At the end of the study, both caloric restriction and exercise resulted in improved peak VO₂, which was further improved with the combined intervention compared to the control group. The coprimary endpoint measured with the Minnesota Living with HF Questionnaire to assess changes in QoL was not improved in any of the interventional groups. For exploratory purposes, other assessments of QoL such as the Kansas City Cardiomyopathy Questionnaire, were shown to improve with the dietary intervention, but not with the exercise intervention.¹¹¹ Importantly, neither exercise or caloric restriction were associated with major clinically relevant improvements in cardiac function, aside from a small, although statistically significant reduction in LV mass (−4 g) by MRI, reduction in LV relative wall thickness assessed by echocardiography and an increase in E/A velocity ratio (+0.10) with caloric restriction. In fact, changes in peak VO₂ were for the most part associated with changes in body composition compartments and markers of systemic inflammation. However, after multiple regression analysis, only sex and total body mass remained as independent predictors for the changes in CRF (ie, peak VO₂).¹¹¹

The study has shown that caloric restriction and/or aerobic exercise training are efficacious strategies to improve CRF in obesity and HFpEF, however, caloric restriction is typically associated with a reduction of FM and concomitant LM,²⁶⁰ which in the long-term could result in an increased risk for sarcopenia and sarcopenic obesity, especially when such intervention are implemented in older adults. For such reasons, the investigators of the trial described above are currently testing the hypothesis that adding resistance training to caloric restriction and aerobic exercise may result in a further improvement in CRF by preserving and perhaps even increasing LM (NCT02636439).

Conclusion

Abnormalities in body composition compartments, particularly of LM, leading to the development of sarcopenia, sarcopenic obesity and cachexia, are highly prevalent in patients with HF. However, universal definitions for such conditions are desperately needed to identify the exact prevalence in the general population and particularly in patients with HF, in which such conditions are associated with impaired CRF and reduced muscle strength, further contributing to the poor prognosis of the disease.
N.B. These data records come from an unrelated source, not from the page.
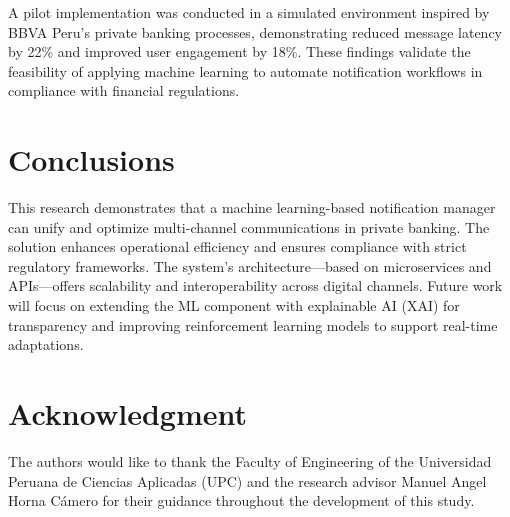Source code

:\documentclass[conference]{IEEEtran}
\begin{document}
A pilot implementation was conducted in a simulated environment inspired by BBVA Peru’s private banking processes, demonstrating reduced message latency by 22\% and improved user engagement by 18\%. These findings validate the feasibility of applying machine learning to automate notification workflows in compliance with financial regulations.

\section{Conclusions}

This research demonstrates that a machine learning-based notification manager can unify and optimize multi-channel communications in private banking. The solution enhances operational efficiency and ensures compliance with strict regulatory frameworks. The system’s architecture—based on microservices and APIs—offers scalability and interoperability across digital channels. Future work will focus on extending the ML component with explainable AI (XAI) for transparency and improving reinforcement learning models to support real-time adaptations.

\section*{Acknowledgment}
The authors would like to thank the Faculty of Engineering of the Universidad Peruana de Ciencias Aplicadas (UPC) and the research advisor Manuel Angel Horna Cámero for their guidance throughout the development of this study.



\end{document}
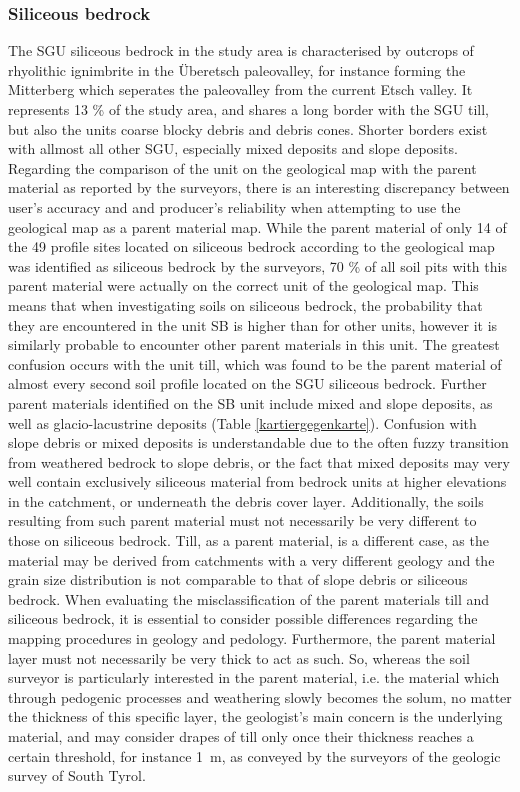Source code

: \documentclass[preprint,12pt,authoryear]{elsarticle}
\begin{document}
\subsubsection{Siliceous bedrock}
The SGU siliceous bedrock in the study area is characterised by outcrops of rhyolithic ignimbrite in the {\"U}beretsch paleovalley, for instance forming the Mitterberg which seperates the paleovalley from the current Etsch valley. It represents 13 \% of the study area, and shares a long border with the SGU till, but also the units coarse blocky debris and debris cones. Shorter borders exist with allmost all other SGU, especially mixed deposits and slope deposits. Regarding the comparison of the unit on the geological map with the parent material as reported by the surveyors, there is an interesting discrepancy between user's accuracy and and producer's reliability when attempting to use the geological map as a parent material map. While the parent material of only 14 of the 49 profile sites located on siliceous bedrock according to the geological map was identified as siliceous bedrock by the surveyors, 70 \% of all soil pits with this parent material were actually on the correct unit of the geological map. This means that when investigating soils on siliceous bedrock, the probability that they are encountered in the unit SB is higher than for other units, however it is similarly probable to encounter other parent materials in this unit. The greatest confusion occurs with the unit till, which was found to be the parent material of almost every second soil profile located on the SGU siliceous bedrock. Further parent materials identified on the SB unit include mixed and slope deposits, as well as glacio-lacustrine deposits (Table \ref{kartiergegenkarte}). Confusion with slope debris or mixed deposits is understandable due to the often fuzzy transition from  weathered bedrock to slope debris, or the fact that mixed deposits may very well contain exclusively siliceous material from bedrock units at higher elevations in the catchment, or underneath the debris cover layer. Additionally, the soils resulting from such parent material must not necessarily be very different to those on siliceous bedrock. Till, as a parent material, is a different case, as the material may be derived from catchments with a very different geology and the grain  size distribution is not comparable to that of slope debris or siliceous bedrock. When evaluating the misclassification of the parent materials till and siliceous bedrock, it is essential to consider possible differences regarding the  mapping procedures in geology and pedology. Furthermore, the parent material layer must not necessarily be very thick to act as such. So, whereas the soil surveyor is particularly interested in the parent material, i.e. the material which through  pedogenic processes and weathering slowly becomes the solum, no matter the thickness of this specific layer, the geologist's main concern is the underlying material, and may consider drapes of till only once their thickness reaches a certain threshold, for instance 1~m, as conveyed by the surveyors of the geologic survey of South Tyrol.
\end{document}
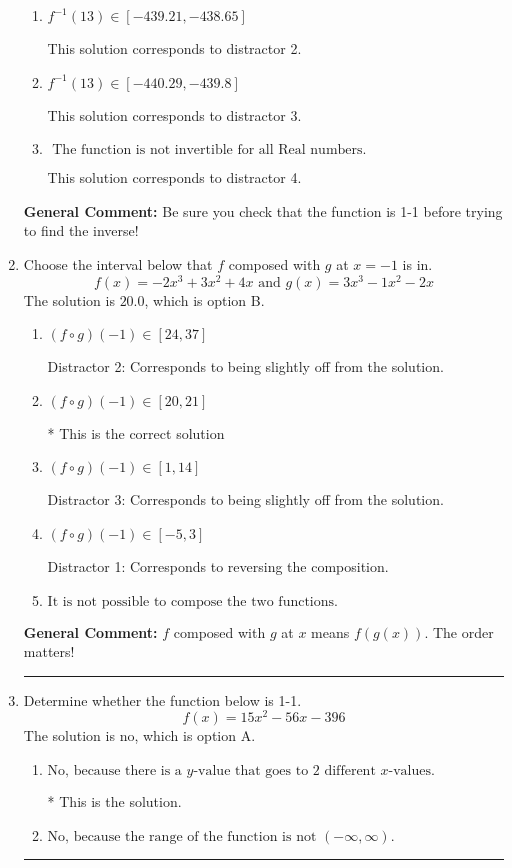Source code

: \documentclass{extbook}[14pt]
\newcommand{\litem}[1]{\item #1

\rule{\textwidth}{0.4pt}}
\begin{document}
\begin{enumerate}
{\begin{enumerate}[label=\Alph*.]
 Distractor 1: This corresponds to 
\item \( f^{-1}(13) \in [-439.21, -438.65] \)

 This solution corresponds to distractor 2.
\item \( f^{-1}(13) \in [-440.29, -439.8] \)

 This solution corresponds to distractor 3.
\item \( \text{ The function is not invertible for all Real numbers. } \)

 This solution corresponds to distractor 4.
\end{enumerate}

\textbf{General Comment:} Be sure you check that the function is 1-1 before trying to find the inverse!
}
\litem{
Choose the interval below that $f$ composed with $g$ at $x=-1$ is in.
\[ f(x) = -2x^{3} +3 x^{2} +4 x \text{ and } g(x) = 3x^{3} -1 x^{2} -2 x \]The solution is \( 20.0 \), which is option B.\begin{enumerate}[label=\Alph*.]
\item \( (f \circ g)(-1) \in [24, 37] \)

 Distractor 2: Corresponds to being slightly off from the solution.
\item \( (f \circ g)(-1) \in [20, 21] \)

* This is the correct solution
\item \( (f \circ g)(-1) \in [1, 14] \)

 Distractor 3: Corresponds to being slightly off from the solution.
\item \( (f \circ g)(-1) \in [-5, 3] \)

 Distractor 1: Corresponds to reversing the composition.
\item \( \text{It is not possible to compose the two functions.} \)


\end{enumerate}

\textbf{General Comment:} $f$ composed with $g$ at $x$ means $f(g(x))$. The order matters!
}
\litem{
Determine whether the function below is 1-1.
\[ f(x) = 15 x^2 - 56 x - 396 \]The solution is \( \text{no} \), which is option A.\begin{enumerate}[label=\Alph*.]
\item \( \text{No, because there is a $y$-value that goes to 2 different $x$-values.} \)

* This is the solution.
\item \( \text{No, because the range of the function is not $(-\infty, \infty)$.} \)


\end{enumerate}}
\end{enumerate}
\end{document}
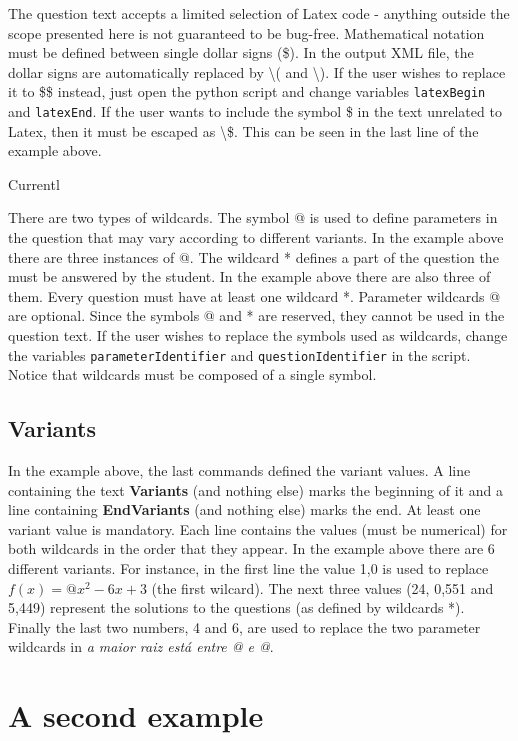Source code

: \documentclass[11pt]{article}
\begin{document}
The question text accepts a limited selection of Latex code - anything outside the scope presented here is not guaranteed to be bug-free. Mathematical notation must be defined between single dollar signs (\$). In the output XML file, the dollar signs are automatically replaced by \textbackslash( and \textbackslash). If the user wishes to replace it to \$\$ instead, just open the python script and change variables \texttt{latexBegin} and \texttt{latexEnd}. If the user wants to include the symbol \$ in the text unrelated to Latex, then it must be escaped as \textbackslash\$. This can be seen in the last line of the example above.

Currentl

There are two types of wildcards. The symbol @ is used to define parameters in the question that may vary according to different variants. In the example above there are three instances of @. The wildcard * defines a part of the question the must be answered by the student. In the example above there are also three of them. Every question must have at least one wildcard *. Parameter wildcards @ are optional. Since the symbols @ and * are reserved, they cannot be used in the question text. If the user wishes to replace the symbols used as wildcards, change the variables \texttt{parameterIdentifier} and \texttt{questionIdentifier} in the script. Notice that wildcards must be composed of a single symbol.

\subsection{Variants}

In the example above, the last commands defined the variant values. A line containing the text {\bf Variants} (and nothing else) marks the beginning of it and a line containing {\bf EndVariants} (and nothing else) marks the end. At least one variant value is mandatory. Each line contains the values (must be numerical) for both wildcards in the order that they appear. In the example above there are 6 different variants. For instance, in the first line the value 1,0 is used to replace $f(x) = @x^2 - 6x + 3$ (the first wilcard). The next three values (24, 0,551 and 5,449) represent the solutions to the questions (as defined by wildcards *). Finally the last two numbers, 4 and 6, are used to replace the two parameter wildcards in \textit{a maior raiz está entre @ e @}.


\section{A second example}
\end{document}
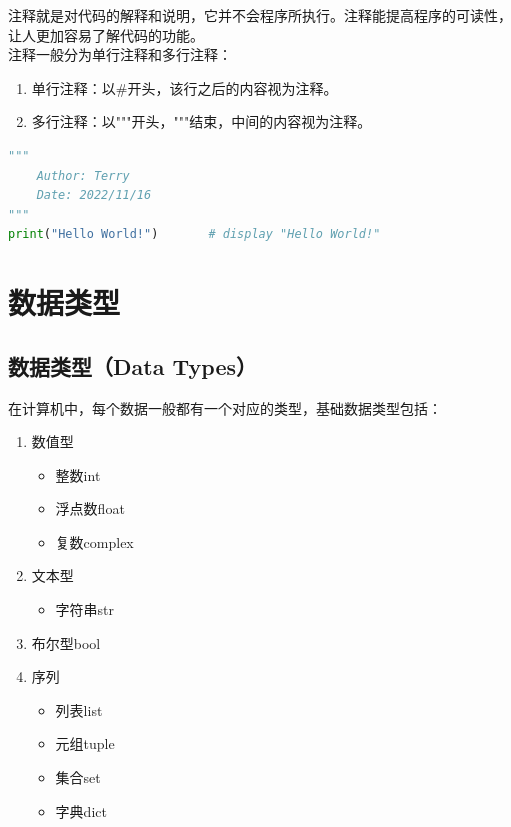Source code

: 注释就是对代码的解释和说明，它并不会程序所执行。注释能提高程序的可读性，让人更加容易了解代码的功能。\\

注释一般分为单行注释和多行注释：

\begin{enumerate}
	\item 单行注释：以\#开头，该行之后的内容视为注释。
	\item 多行注释：以"""开头，"""结束，中间的内容视为注释。
\end{enumerate}

\vspace{0.5cm}


\begin{lstlisting}[language=Python]
"""
    Author: Terry
    Date: 2022/11/16
"""
print("Hello World!")       # display "Hello World!"
\end{lstlisting}

\newpage

\section{数据类型}

\subsection{数据类型（Data Types）}

在计算机中，每个数据一般都有一个对应的类型，基础数据类型包括：

\begin{enumerate}
	\item 数值型
	      \begin{itemize}
		      \item 整数int
		      \item 浮点数float
		      \item 复数complex
	      \end{itemize}

	\item 文本型
	      \begin{itemize}
		      \item 字符串str
	      \end{itemize}

	\item 布尔型bool

	\item 序列
	      \begin{itemize}
		      \item 列表list
		      \item 元组tuple
		      \item 集合set
		      \item 字典dict
	      \end{itemize}
\end{enumerate}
Nonpharmacologic therapeutic strategies targeting changes in body composition (ie, exercise and nutritional strategies), with and without improvements in cardiac function may, therefore, exert beneficial effects. Such interventions have the potential to improve CRF in HF, particularly in HFpEF. Larger randomized controlled trials testing the effects of these interventions individually or combined on clinical outcomes in patients with sarcopenia, sarcopenic obesity and cachexia are required.

The role of body composition in patients with heart failure has been the focus of attention in the past few years

Salvatore Carbone et al et al performed a very extensive and clinically oriented review of several aspects body composition and implementation of therapies in patients with heart failure

Several inferences can be delineated from this excellent review

First, abnormalities in body composition compartments, specially of LM, leading to the development of sarcopenia, sarcopenic obesity and cachexia, are highly prevalent in patients with heart failure

Second, definition of this abnormalities in body composition are needed to identify, first the exact prevalence in the general population and particularly in patients with heart failure

Third, clearly these abnormalities of lean mass are associated with abnormal cardiorespiratory fitness and muscle strength contributing to the poor prognosis of patients with heart failure.

Nutritional strategies as well as exercise programs may exert clinical benefits, specially in patients with heart failure and preserved systolic function.

Radomized controlled trials testing the effects of these interventions on clinical outcomes in patients with sarcopenia, sarcopenic obesity and cachexia in patients are needed.

I want to congratulate the authors for a very nice review of the clinically important subject.